Reading digital video clocks is a special case of reading text from videos that is a very challenging problem [3, 9, 11]. The recent algorithms for reading text based on the sliding window scanning and deep networks, being a kind of region-based method [4,5,6, 10,11,12]. This region-based method reaches the best performance (accuracy in 83.3%) for object detection [12]. The flow of this method includes the steps of generating candidate regions and then detecting the object within the candidate regions. The detection accuracy of this method depends on the recall of identifying candidate regions. Although region-based methods employs inexpensive features to do the selective search of candidate regions. It still requires much running time for detection task. YOLO (You Only Look Once) [12] was proposed in 2016 to predicts bounding boxes and class probabilities directly from full images in one evaluation. It is quickly applied to solve the various problems due to that it is simple, fast, and high performance [12]. However, YOLO has not applied to the problem of reading digital video clocks.

The researchers have been designing custom algorithms for reading clocks since no general algorithms can have a satisfactory performance for reading text from images or videos [1, 2, 7, 8, 14,15,16,17]. The problem of reading digital video clocks can be divided into two sub-problems: clock-area localization and clock-digit recognition. The first sub-problem is a special case of the general text (character) localization problem. The second sub-problem is a special case of the text recognition problem within the text area. This problem appears after the text area is localized. The researchers have proposed a batch of methods designed custom methods for these two problems [1, 2, 7, 8, 14,15,16,17]. In the early years, multiple algorithms adopted image processing approach to localize clock digits in video [1, 2]. These algorithms only have a low accuracy. Then, some improved algorithms were proposed [7, 8]. They use the method based on clock digit periodicity to verify the localized characters, but they still use image processing approach to localize the candidates of clock digits. Particularly, they find the character candidates by doing character segmentation and the connected component analysis (CCA) on the detected clock board. Then they monitor all character candidates to find the one whose color change is approximately of secondly periodicity, called region periodicity. They are tedious yet not as robust due to they use error-prone process of character segmentation and CCA.

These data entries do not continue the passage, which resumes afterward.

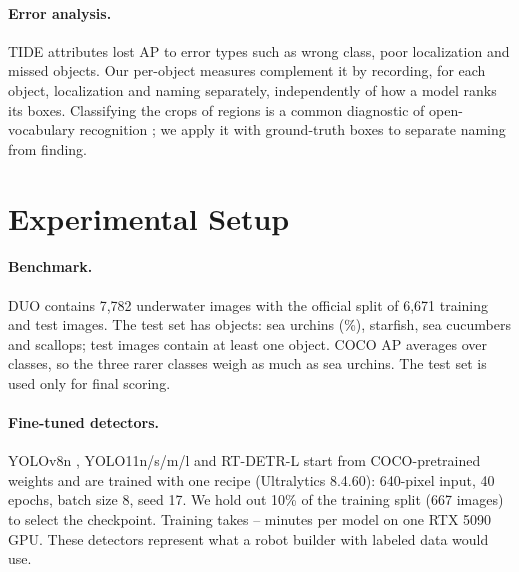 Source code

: \documentclass[letterpaper]{article} %
\begin{document}
\paragraph{Error analysis.}
TIDE \citep{bolya2020tide} attributes lost AP to error types such as wrong class, poor localization and missed objects. Our per-object measures complement it by recording, for each object, localization and naming separately, independently of how a model ranks its boxes. Classifying the crops of regions is a common diagnostic of open-vocabulary recognition \citep{gu2022vild}; we apply it with ground-truth boxes to separate naming from finding.



\section{Experimental Setup}
\label{sec:setup}

\paragraph{Benchmark.}
DUO \citep{liu2021duo} contains 7,782 underwater images with the official split of 6,671 training and \nTestImages{} test images. The test set has \nTestObjects{} objects: \nSeaUrchin{} sea urchins (\shareSeaUrchin\%), \nStarfish{} starfish, \nSeaCucumber{} sea cucumbers and \nScallop{} scallops; \nImagesWithObjects{} test images contain at least one object. COCO AP averages over classes, so the three rarer classes weigh as much as sea urchins. The test set is used only for final scoring.

\paragraph{Fine-tuned detectors.}
YOLOv8n \citep{jocher2023yolov8}, YOLO11n/s/m/l \citep{jocher2024yolo11} and RT-DETR-L \citep{zhao2024rtdetr} start from COCO-pretrained weights and are trained with one recipe (Ultralytics 8.4.60): 640-pixel input, 40 epochs, batch size 8, seed 17. We hold out 10\% of the training split (667 images) to select the checkpoint. Training takes \trainMinMinutes--\trainMaxMinutes{} minutes per model on one RTX 5090 GPU. These detectors represent what a robot builder with labeled data would use.
\end{document}
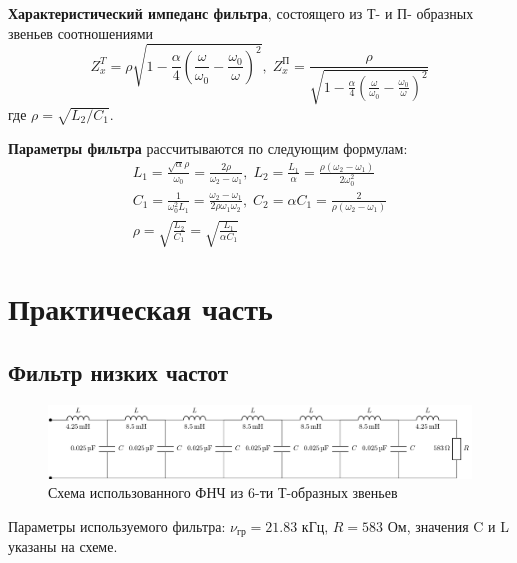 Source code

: \textbf{Характеристический импеданс фильтра}, состоящего из Т- и П- образных звеньев соотношениями
\begin{equation}
\label{eq:7.7}
Z^T_x=\rho\sqrt{1-\frac{\alpha}{4}\left(\frac{\omega}{\omega_0}-\frac{\omega_0}{\omega}\right)^2},\;
Z^\text{П}_x=\frac{\rho}{\sqrt{1-\frac{\alpha}{4}\left(\frac{\omega}{\omega_0}-\frac{\omega_0}{\omega}\right)^2}}
\end{equation}
где $\rho=\sqrt{L_2/C_1}$.

\textbf{Параметры фильтра} рассчитываются по следующим формулам:
\begin{equation}
\label{eq:7.8}
\begin{gathered}
L_1=\frac{\sqrt{\alpha}\rho}{\omega_0}=\frac{2\rho}{\omega_2-\omega_1},\;
L_2=\frac{L_1}{\alpha}=\frac{\rho(\omega_2-\omega_1)}{2\omega^2_0}\\
C_1=\frac{1}{\omega^2_0L_1}=\frac{\omega_2-\omega_1}{2\rho\omega_1\omega_2},\;
C_2=\alpha C_1=\frac{2}{\rho(\omega_2-\omega_1)}\\
\rho=\sqrt{\frac{L_2}{C_1}}=\sqrt{\frac{L_1}{\alpha C_1}}
\end{gathered}
\end{equation}

\section{Практическая часть}
\subsection{Фильтр низких частот}
\begin{figure}[H]
	\centering
	\includegraphics[scale=0.75]{chem/chem3}
	\caption{ Схема использованного ФНЧ из 6-ти Т-образных звеньев}
	\label{fig:chem3}
\end{figure}
Параметры используемого фильтра:
$\nu_{\text{гр}}=21.83 \text{ кГц} ,\,R=583\text{ Ом}$, значения C и L указаны на схеме.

In 2012 a pixel periodicity method was proposed and a custom algorithm based on this method was proposed to localize clock digits that discarded the tedious image processing components in [14]. This paper designed a set of functions to describe the second pixel periodicity and the heuristic algorithm of using those functions achieved 100% of accuracy on the second-digit place localization. However, the algorithm is a custom one but it is not a neural network algorithm and the thresholds in those functions were set manually but not through a learning process. The periodicity of the value change of the s-digit pixel disclosed in [14, 15] can be used to design the algorithm for reading clocks, but it is difficult in designing the features to represent this periodicity. Hence, a batch of mathematical functions is designed to describe this periodicity. Additionally, the algorithm in [14, 15] only uses the periodicity of second-digit place pixels but the constancy of neighbouring second-digit place pixels.

With the advance of deep network and the high performance of YOLO this paper is to use a batch of neural networks, particularly YOLO, to replace the heuristic components in the algorithm presented in [14, 15], aiming to eliminate the demerits of the algorithm. The general idea is to use the properties of working digital video clocks to customize the deep networks to form the deep networks or the connected deep works to conduct the tasks of reading digital video clocks. The convolutional neural networks (CNNs) is first used to identify the relatively constancy pixels. Then based on [14, 15], a frame-aligned pixel recognition network (PRN) is proposed to identify the s-digit pixels that their color values change periodically within the neighbour pixels of the identified constancy pixels. Compared to the functions it gets rid of the job of setting thresholds for functions. More importantly, deep networks parameters have potential to take use of the properties of digital video clocks better than the heuristic functions. After the second-digit place is localized, the area that contains all the digits of the clock can be decided. The remaining task is to localize and recognize all the digits in this area. This paper proposes two YOLO based procedures that mainly take YOLO framework with the customized deep networks. Thus, two heuristic procedures of finding the bounding boxes of digits and recognizing the clock digits in [14, 15] were done by the neural networks.

The rest of the paper is organized as follows. Section 2 presents the technical details of the proposed algorithm for reading digital video clocks. Experimental results are presented in Sect. 3. Section 4 concludes the paper.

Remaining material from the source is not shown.